> [Exercise prompt]: Look through the data below and show every line that includes "sudo".

[Opening Provided information section]

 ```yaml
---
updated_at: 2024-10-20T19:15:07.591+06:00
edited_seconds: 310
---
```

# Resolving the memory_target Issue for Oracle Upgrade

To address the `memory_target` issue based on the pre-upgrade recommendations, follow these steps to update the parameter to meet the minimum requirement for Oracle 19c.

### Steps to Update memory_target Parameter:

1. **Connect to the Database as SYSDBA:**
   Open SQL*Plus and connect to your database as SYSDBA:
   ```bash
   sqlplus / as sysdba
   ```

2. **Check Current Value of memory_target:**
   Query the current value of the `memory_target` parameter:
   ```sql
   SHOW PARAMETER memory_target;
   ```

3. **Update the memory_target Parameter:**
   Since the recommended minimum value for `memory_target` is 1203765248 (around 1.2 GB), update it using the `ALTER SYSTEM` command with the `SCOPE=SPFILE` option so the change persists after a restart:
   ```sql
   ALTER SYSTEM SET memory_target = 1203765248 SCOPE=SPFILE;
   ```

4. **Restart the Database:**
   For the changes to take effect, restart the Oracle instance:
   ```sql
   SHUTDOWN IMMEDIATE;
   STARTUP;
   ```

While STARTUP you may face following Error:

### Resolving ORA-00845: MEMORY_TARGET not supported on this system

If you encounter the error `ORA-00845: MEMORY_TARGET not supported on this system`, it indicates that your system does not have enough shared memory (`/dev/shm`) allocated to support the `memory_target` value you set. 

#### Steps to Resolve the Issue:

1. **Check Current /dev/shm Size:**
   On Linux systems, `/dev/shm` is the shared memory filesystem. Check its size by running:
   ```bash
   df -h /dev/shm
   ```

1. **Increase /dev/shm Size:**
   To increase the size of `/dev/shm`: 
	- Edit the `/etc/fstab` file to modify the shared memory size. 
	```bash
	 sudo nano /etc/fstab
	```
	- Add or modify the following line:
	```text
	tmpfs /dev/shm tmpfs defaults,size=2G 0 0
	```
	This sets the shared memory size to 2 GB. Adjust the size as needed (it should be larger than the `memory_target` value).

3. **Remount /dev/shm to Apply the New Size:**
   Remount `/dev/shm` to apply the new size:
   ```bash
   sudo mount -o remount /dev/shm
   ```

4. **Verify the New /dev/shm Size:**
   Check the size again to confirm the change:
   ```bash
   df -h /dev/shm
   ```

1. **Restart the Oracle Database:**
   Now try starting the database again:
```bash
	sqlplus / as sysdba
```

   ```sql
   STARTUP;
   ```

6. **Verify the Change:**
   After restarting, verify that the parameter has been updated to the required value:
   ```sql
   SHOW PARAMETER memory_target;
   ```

[Closing Provided information section]

> [Problem solution]:
	 sudo nano /etc/fstab
   sudo mount -o remount /dev/shm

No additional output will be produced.